## INSTRUCTIONS TO FOLLOW
Among the lines below, copy each one in which "данных" appears.

[Items listed in a dataset]
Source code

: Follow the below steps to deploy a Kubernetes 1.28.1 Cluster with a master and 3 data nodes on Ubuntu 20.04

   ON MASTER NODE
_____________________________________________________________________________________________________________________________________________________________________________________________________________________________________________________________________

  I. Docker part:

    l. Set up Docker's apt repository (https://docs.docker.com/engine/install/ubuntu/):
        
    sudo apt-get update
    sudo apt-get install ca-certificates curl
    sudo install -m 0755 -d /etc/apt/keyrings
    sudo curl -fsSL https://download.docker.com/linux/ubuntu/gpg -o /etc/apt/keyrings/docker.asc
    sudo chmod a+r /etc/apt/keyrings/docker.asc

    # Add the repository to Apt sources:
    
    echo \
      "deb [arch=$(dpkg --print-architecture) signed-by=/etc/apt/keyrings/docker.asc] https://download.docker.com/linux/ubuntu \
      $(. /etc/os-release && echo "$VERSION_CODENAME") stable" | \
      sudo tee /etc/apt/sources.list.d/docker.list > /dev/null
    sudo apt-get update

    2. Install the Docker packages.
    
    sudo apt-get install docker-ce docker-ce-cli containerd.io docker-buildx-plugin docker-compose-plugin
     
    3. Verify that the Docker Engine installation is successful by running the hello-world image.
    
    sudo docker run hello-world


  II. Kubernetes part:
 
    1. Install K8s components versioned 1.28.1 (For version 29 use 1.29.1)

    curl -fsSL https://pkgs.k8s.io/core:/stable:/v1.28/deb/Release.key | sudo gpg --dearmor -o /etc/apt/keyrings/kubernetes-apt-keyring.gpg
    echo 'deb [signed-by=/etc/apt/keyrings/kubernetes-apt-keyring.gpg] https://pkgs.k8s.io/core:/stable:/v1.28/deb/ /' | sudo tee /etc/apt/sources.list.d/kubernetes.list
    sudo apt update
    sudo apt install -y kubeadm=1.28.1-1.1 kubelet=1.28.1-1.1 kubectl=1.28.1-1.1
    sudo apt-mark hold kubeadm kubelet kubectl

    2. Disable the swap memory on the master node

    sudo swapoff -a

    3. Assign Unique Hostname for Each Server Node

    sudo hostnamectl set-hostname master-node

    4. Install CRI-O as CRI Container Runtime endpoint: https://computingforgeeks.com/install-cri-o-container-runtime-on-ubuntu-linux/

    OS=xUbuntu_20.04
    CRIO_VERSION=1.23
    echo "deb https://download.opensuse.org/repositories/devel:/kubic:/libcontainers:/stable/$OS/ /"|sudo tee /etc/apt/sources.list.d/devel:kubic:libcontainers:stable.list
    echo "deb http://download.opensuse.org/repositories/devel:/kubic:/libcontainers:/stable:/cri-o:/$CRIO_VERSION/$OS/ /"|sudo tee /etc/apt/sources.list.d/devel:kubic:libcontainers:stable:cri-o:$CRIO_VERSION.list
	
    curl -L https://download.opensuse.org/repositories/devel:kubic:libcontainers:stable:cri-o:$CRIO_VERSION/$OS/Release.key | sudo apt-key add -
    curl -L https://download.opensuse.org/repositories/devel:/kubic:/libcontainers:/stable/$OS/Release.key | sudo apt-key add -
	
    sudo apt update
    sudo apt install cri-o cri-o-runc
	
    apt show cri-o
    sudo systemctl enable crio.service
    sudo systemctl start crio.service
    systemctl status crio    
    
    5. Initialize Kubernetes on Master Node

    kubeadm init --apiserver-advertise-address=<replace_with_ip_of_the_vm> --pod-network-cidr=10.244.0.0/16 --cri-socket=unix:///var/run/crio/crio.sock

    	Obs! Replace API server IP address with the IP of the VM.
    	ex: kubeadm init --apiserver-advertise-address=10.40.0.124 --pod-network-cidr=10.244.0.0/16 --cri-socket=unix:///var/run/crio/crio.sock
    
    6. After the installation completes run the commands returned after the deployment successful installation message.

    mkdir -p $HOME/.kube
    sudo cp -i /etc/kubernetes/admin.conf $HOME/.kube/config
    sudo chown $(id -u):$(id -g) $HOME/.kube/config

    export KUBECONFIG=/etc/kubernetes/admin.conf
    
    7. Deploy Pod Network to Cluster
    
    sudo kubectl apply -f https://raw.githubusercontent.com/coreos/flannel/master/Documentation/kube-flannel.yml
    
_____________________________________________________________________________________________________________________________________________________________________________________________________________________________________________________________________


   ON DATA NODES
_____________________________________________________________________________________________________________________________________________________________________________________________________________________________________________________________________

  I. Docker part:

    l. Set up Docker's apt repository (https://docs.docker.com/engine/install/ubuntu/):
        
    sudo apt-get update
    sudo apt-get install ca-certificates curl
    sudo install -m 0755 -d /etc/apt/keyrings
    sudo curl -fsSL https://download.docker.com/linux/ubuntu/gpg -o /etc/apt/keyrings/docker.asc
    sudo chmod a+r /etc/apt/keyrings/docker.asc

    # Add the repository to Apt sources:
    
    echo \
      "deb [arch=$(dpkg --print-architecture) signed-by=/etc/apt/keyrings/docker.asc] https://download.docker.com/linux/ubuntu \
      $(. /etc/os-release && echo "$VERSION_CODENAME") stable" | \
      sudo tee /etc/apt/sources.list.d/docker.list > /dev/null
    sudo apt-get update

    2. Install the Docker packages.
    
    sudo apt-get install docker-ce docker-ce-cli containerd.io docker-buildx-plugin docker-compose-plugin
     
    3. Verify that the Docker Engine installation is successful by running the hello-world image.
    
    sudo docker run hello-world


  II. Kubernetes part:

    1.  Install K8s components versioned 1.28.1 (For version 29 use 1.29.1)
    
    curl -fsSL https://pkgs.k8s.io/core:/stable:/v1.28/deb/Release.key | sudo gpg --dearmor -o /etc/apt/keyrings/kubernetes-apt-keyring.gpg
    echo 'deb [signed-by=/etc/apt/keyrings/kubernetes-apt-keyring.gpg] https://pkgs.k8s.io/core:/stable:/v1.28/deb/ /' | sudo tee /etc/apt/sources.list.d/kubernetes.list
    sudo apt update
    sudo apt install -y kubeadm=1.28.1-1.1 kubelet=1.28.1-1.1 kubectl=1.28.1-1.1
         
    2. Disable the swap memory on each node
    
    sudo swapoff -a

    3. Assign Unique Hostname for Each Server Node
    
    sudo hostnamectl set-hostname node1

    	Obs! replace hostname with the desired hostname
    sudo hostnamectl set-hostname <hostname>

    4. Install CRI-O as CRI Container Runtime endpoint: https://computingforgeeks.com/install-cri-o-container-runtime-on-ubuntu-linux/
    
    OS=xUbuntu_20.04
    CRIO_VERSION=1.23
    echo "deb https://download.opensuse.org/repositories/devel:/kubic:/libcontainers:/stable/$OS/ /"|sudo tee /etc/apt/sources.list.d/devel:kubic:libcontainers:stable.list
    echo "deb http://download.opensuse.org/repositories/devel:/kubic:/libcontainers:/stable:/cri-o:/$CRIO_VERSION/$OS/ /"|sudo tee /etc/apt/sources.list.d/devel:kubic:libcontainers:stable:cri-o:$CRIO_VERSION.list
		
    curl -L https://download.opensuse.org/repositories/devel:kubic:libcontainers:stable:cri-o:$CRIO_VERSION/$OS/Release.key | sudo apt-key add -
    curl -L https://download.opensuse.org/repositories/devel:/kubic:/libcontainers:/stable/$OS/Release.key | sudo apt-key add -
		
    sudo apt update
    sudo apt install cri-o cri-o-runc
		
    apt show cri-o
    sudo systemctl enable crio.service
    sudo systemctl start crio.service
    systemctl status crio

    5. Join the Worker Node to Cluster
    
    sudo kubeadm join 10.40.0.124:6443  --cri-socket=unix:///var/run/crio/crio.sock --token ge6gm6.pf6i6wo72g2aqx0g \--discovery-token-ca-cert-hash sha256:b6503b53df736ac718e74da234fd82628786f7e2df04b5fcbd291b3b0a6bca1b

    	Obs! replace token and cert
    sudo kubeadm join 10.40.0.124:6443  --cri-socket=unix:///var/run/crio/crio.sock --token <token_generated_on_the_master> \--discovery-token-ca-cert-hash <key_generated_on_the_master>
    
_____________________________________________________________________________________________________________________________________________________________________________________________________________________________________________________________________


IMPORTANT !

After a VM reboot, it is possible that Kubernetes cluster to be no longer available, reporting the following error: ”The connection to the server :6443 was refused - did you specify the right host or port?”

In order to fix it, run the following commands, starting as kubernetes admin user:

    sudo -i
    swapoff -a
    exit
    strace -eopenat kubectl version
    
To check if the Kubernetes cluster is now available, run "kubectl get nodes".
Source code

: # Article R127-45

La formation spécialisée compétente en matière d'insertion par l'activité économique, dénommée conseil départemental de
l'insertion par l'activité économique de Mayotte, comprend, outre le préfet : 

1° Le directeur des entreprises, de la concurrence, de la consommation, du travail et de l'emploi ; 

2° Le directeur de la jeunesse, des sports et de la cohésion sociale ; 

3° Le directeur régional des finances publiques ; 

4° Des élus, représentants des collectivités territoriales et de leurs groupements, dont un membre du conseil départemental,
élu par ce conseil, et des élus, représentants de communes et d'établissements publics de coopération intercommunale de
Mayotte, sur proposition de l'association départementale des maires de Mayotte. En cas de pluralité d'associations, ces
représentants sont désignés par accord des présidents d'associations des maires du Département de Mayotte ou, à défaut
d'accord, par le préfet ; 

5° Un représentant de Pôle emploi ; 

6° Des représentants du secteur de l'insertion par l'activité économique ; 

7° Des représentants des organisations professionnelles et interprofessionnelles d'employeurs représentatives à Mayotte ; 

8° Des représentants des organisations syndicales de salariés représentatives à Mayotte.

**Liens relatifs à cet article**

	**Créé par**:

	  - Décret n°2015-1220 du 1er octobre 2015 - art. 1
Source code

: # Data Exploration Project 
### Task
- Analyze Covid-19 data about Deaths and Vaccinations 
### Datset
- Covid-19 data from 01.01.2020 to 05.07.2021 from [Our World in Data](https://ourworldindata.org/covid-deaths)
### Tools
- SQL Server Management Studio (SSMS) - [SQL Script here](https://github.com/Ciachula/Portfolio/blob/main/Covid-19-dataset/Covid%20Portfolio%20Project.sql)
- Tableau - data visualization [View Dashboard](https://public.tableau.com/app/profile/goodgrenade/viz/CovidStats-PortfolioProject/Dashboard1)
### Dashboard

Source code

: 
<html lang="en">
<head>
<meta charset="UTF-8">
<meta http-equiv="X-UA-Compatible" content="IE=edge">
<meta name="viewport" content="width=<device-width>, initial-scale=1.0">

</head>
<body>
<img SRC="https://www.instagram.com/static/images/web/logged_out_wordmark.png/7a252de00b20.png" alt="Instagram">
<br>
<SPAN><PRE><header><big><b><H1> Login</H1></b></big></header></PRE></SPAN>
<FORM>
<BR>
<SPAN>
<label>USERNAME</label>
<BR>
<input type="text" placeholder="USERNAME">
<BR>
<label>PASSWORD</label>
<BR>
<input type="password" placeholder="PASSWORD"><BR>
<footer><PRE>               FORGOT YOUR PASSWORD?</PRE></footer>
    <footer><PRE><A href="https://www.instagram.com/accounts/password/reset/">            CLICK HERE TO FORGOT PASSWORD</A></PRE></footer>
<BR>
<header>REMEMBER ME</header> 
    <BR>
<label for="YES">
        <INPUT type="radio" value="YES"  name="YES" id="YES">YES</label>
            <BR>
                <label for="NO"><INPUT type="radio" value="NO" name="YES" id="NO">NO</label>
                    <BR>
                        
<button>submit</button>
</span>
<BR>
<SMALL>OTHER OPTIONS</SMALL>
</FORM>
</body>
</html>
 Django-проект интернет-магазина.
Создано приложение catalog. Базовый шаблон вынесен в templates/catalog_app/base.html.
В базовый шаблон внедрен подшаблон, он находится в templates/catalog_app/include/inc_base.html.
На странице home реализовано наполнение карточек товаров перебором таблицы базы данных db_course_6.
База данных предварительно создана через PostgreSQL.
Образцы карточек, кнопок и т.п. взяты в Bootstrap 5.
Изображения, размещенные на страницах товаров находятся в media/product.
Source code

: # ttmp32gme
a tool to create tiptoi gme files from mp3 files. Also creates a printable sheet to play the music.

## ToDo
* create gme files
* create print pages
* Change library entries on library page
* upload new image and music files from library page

## RESULT OF THIS TASK
На странице home реализовано наполнение карточек товаров перебором таблицы базы данных db_course_6.
База данных предварительно создана через PostgreSQL.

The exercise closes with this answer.